What to produce
Go through the material and copy each line in which the word "HussainAlMeshaima" shows up.

Stored data
-- -- --

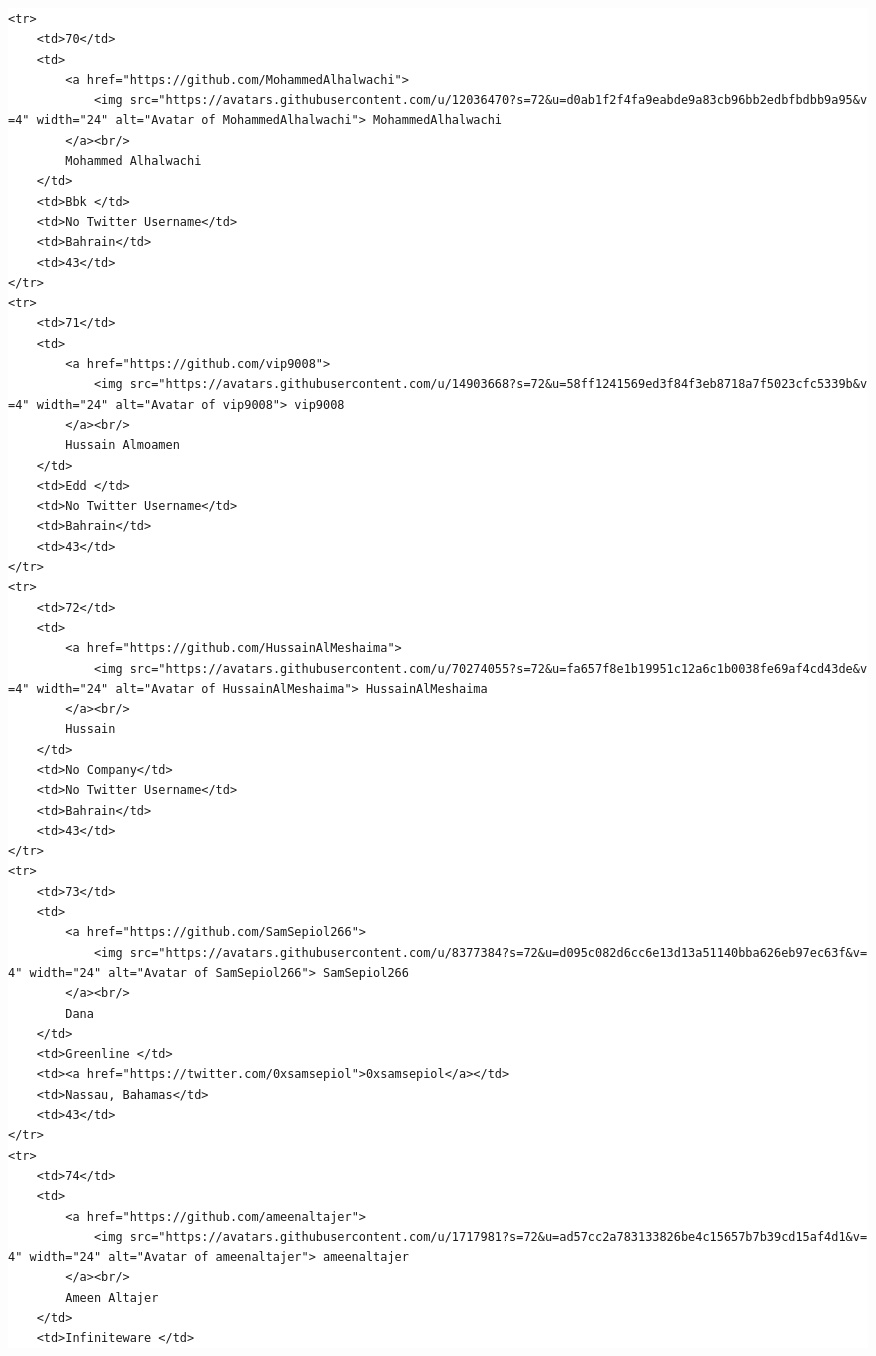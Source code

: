 	<tr>
		<td>70</td>
		<td>
			<a href="https://github.com/MohammedAlhalwachi">
				<img src="https://avatars.githubusercontent.com/u/12036470?s=72&u=d0ab1f2f4fa9eabde9a83cb96bb2edbfbdbb9a95&v=4" width="24" alt="Avatar of MohammedAlhalwachi"> MohammedAlhalwachi
			</a><br/>
			Mohammed Alhalwachi
		</td>
		<td>Bbk </td>
		<td>No Twitter Username</td>
		<td>Bahrain</td>
		<td>43</td>
	</tr>
	<tr>
		<td>71</td>
		<td>
			<a href="https://github.com/vip9008">
				<img src="https://avatars.githubusercontent.com/u/14903668?s=72&u=58ff1241569ed3f84f3eb8718a7f5023cfc5339b&v=4" width="24" alt="Avatar of vip9008"> vip9008
			</a><br/>
			Hussain Almoamen
		</td>
		<td>Edd </td>
		<td>No Twitter Username</td>
		<td>Bahrain</td>
		<td>43</td>
	</tr>
	<tr>
		<td>72</td>
		<td>
			<a href="https://github.com/HussainAlMeshaima">
				<img src="https://avatars.githubusercontent.com/u/70274055?s=72&u=fa657f8e1b19951c12a6c1b0038fe69af4cd43de&v=4" width="24" alt="Avatar of HussainAlMeshaima"> HussainAlMeshaima
			</a><br/>
			Hussain
		</td>
		<td>No Company</td>
		<td>No Twitter Username</td>
		<td>Bahrain</td>
		<td>43</td>
	</tr>
	<tr>
		<td>73</td>
		<td>
			<a href="https://github.com/SamSepiol266">
				<img src="https://avatars.githubusercontent.com/u/8377384?s=72&u=d095c082d6cc6e13d13a51140bba626eb97ec63f&v=4" width="24" alt="Avatar of SamSepiol266"> SamSepiol266
			</a><br/>
			Dana
		</td>
		<td>Greenline </td>
		<td><a href="https://twitter.com/0xsamsepiol">0xsamsepiol</a></td>
		<td>Nassau, Bahamas</td>
		<td>43</td>
	</tr>
	<tr>
		<td>74</td>
		<td>
			<a href="https://github.com/ameenaltajer">
				<img src="https://avatars.githubusercontent.com/u/1717981?s=72&u=ad57cc2a783133826be4c15657b7b39cd15af4d1&v=4" width="24" alt="Avatar of ameenaltajer"> ameenaltajer
			</a><br/>
			Ameen Altajer
		</td>
		<td>Infiniteware </td>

-- -- --

Response area
			<a href="https://github.com/HussainAlMeshaima">
				<img src="https://avatars.githubusercontent.com/u/70274055?s=72&u=fa657f8e1b19951c12a6c1b0038fe69af4cd43de&v=4" width="24" alt="Avatar of HussainAlMeshaima"> HussainAlMeshaima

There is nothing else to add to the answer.